As Aventuras de Gabi nas Terras do Estrogênio — Centésima Quadragésima Quinta Semana
Passabillidade Compulsória
A passabilidade talvez seja o santo graal da comunidade trans. Pudera, a ela não apenas está, de certa forma, associado um padrão de beleza, mas, principalmente, ela traz toda uma segurança ao transitar por espaços públicos. Tanto o bem estar ao se olhar no espelho, como a liberdade de poder estar em público sem medo da violência que tão frequentemente nos acomete são objetivos nobres de serem alcançados. Contudo, não sei se posso dizer o mesmo do amálgama que é a passabilidade. Os motivos são diversos.
Para começar, a passabilidade, na maioria das vezes coloca como objetivo uma estética cisgênera, branca, de magreza extrema, moldada por uma mídia machista e misógina baseada quase que unicamente na preferência sexual dos homens. Nada muito diferente dos padrões inalcançáveis impostos pelos médicos da década de 1960 como condições para uma mulher trans transicionar. Apenas aquelas capazes de excitá-los sexualmente ganhavam esse direito. De uma certa forma, a passabilidade ressignifica a transexual de verdade. Conquanto buscamos e impomos indiscriminadamente a passabilidade como um ideal trans, não adianta falarmos em interseccionalidade. Quantos corpos ela exclui? Quão representativa de nossa comunidade é uma mulher trans passável?
Passabilidade é também domesticação. É se sujeitar a um padrão para ser aceita. É abrir mão de parte de quem somos pelo privilégio condicional cisgênero.
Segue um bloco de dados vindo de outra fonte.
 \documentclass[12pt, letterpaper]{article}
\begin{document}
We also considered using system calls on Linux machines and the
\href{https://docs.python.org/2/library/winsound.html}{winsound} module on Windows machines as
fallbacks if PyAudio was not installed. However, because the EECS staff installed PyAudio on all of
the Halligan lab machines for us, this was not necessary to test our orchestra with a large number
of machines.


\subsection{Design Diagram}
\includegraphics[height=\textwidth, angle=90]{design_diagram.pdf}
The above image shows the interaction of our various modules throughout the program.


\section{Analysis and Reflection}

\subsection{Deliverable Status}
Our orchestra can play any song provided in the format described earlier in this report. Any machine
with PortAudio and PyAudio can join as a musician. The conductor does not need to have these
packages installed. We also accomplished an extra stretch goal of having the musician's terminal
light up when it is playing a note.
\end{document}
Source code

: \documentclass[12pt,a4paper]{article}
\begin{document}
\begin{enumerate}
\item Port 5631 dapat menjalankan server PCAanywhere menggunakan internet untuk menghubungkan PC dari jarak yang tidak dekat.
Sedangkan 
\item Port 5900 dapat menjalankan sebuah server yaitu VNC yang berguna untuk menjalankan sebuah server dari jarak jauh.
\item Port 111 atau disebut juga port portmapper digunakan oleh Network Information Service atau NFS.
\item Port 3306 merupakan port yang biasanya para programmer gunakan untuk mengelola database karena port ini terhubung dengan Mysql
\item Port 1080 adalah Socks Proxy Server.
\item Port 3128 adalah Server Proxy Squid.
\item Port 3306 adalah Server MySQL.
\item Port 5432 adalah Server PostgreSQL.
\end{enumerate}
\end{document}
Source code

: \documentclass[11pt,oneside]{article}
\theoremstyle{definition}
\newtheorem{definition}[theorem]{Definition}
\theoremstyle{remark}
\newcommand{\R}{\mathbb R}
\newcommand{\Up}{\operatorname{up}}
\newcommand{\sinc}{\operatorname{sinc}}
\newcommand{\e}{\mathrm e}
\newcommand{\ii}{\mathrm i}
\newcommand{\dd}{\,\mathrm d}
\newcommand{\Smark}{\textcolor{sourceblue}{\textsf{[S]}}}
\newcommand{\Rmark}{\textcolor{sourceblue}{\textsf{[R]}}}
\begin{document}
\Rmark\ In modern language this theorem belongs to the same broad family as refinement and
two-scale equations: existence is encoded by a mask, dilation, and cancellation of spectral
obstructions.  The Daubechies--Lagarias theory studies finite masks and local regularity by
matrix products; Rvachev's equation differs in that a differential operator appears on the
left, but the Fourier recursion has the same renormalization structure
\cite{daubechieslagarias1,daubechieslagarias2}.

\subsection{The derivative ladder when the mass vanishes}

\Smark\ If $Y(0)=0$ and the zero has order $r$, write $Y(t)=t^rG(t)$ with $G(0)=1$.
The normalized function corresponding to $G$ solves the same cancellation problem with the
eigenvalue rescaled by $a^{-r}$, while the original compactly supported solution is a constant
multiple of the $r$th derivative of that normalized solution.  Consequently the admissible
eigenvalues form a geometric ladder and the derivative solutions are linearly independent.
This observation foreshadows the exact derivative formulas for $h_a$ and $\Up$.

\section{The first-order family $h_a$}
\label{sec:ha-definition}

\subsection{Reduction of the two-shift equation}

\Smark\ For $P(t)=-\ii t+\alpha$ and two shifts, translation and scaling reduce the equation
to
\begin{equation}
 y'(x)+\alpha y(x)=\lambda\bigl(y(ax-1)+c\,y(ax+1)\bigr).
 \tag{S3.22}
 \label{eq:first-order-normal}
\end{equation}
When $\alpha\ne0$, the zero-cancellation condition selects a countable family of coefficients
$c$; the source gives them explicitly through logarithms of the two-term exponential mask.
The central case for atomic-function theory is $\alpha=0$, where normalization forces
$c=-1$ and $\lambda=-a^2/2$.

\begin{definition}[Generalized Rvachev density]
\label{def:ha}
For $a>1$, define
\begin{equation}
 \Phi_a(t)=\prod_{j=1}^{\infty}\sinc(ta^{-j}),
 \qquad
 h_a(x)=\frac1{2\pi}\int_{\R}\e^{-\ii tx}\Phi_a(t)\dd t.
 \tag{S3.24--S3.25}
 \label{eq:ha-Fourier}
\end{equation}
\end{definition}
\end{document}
Digo condicional, porque basta um observador um pouco mais arguto para perceber que não somos cis. Não interessa quão cedo transicionamos, quão cavalares são as doses em nossa hormonização e quantas cirurgias fizermos. Não somos e nunca seremos cis. Sempre será possível encontrar algum detalhe que denuncie a nossa transgeneridade. Passabilidade absoluta e irrestrita é inatingível. É uma utopia.
Similarmente, não devemos julgar a passabilidade de alguém, colocando-a como exemplo a ser atingido, por fotos publicadas na internet. Ninguém que tenha questões com a sua aparência publicaria uma foto em que se julga feia, não é? Então, por que, nesse paradigma de passabilidade compulsória, alguma transfeminina exibiria uma foto em que não estivesse minimamente passável? Não é raro as pessoas que só me conhecem virtualmente se chocarem com o fato de eu ser, muito mais frequentemente do que gostaria, tratada no masculino. Os inúmeros: mas como isso pode acontecer, se você é tão passável? Infelizmente, essa é uma realidade restrita ao mundo virtual e apenas com uma escolha muito adequada de ângulo e iluminação. Sem contar que não posso abrir a boca. Afinal, não há muito o que se pode fazer para mitigar as mais de duas décadas de estragos promovidos pela testosterona.
Muitas vezes essa quebra da ilusão de cisgeneridade que outras pessoas têm de mim é puramente circunstancial. Em muitos lugares que vou, sou tratada quase que exclusivamente no feminino, se estou só. Contudo, se estiver acompanhada pela minha esposa, a chance de me tratarem no masculino aumenta exponencialmente. Nesse caso, não há muito o que eu possa fazer. Trata-se de um reflexo da homofobia em nossa sociedade, que só enxerga como um casal verdadeiro aquele formado por um homem e uma mulher. Daí quando me contrastam com a minha esposa, não há ilusão de cisgeneridade que se sustente. As minhas características mais masculinas se tornam óbvias e as pessoas imediatamente supõem que eu seja um homem.
Dói muito ser tratada no masculino. Talvez, mais do que deveria. Gostaria de nunca mais passar por isso. Só que sei ser impossível. Não sem uma mudança completa em nossa sociedade, que, infelizmente, demorará muito mais tempo do que me resta de vida para se consumar. Entretanto, isso não significa que não devamos lutar por essa desconstrução e pela valorização dos corpos trans fora da limitante ótica cisgênera. Temos que encontrar e promover nossas próprias métricas.